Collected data
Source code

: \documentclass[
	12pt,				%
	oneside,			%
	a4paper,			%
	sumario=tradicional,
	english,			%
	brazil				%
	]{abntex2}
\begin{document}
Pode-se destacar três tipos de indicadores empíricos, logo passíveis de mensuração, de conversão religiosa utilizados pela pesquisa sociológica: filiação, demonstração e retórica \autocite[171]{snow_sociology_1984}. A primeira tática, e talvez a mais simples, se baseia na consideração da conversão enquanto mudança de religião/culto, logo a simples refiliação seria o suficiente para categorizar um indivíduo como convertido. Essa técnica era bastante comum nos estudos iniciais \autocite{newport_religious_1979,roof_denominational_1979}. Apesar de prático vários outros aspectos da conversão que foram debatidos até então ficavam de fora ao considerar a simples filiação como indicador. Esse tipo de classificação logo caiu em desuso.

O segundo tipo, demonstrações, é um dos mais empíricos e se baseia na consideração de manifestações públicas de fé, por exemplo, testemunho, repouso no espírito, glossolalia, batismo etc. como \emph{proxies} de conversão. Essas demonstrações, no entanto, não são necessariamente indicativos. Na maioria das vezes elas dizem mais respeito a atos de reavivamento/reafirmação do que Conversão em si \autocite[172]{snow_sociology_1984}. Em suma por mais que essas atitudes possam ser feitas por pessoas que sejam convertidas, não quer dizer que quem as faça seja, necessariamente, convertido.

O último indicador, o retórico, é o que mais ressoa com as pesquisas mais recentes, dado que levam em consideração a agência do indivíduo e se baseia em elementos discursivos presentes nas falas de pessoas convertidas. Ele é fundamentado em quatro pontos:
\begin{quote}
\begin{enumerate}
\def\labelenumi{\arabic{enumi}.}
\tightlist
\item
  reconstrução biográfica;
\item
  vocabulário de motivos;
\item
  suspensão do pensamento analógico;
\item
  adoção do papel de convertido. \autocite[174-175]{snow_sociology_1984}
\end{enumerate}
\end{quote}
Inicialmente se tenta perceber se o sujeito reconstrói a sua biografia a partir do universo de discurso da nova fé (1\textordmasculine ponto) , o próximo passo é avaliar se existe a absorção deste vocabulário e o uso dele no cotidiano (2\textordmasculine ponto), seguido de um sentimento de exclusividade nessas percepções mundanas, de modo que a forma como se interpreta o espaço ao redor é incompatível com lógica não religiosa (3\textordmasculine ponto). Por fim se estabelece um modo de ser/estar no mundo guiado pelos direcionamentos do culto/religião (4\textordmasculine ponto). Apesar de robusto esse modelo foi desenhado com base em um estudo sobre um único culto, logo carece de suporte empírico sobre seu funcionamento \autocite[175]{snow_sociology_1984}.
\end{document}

◆ Exercise aim
Report all lines of the data that include the word "vocabulário".

◆ Solved problem
  vocabulário de motivos;
Inicialmente se tenta perceber se o sujeito reconstrói a sua biografia a partir do universo de discurso da nova fé (1\textordmasculine ponto) , o próximo passo é avaliar se existe a absorção deste vocabulário e o uso dele no cotidiano (2\textordmasculine ponto), seguido de um sentimento de exclusividade nessas percepções mundanas, de modo que a forma como se interpreta o espaço ao redor é incompatível com lógica não religiosa (3\textordmasculine ponto). Por fim se estabelece um modo de ser/estar no mundo guiado pelos direcionamentos do culto/religião (4\textordmasculine ponto). Apesar de robusto esse modelo foi desenhado com base em um estudo sobre um único culto, logo carece de suporte empírico sobre seu funcionamento \autocite[175]{snow_sociology_1984}.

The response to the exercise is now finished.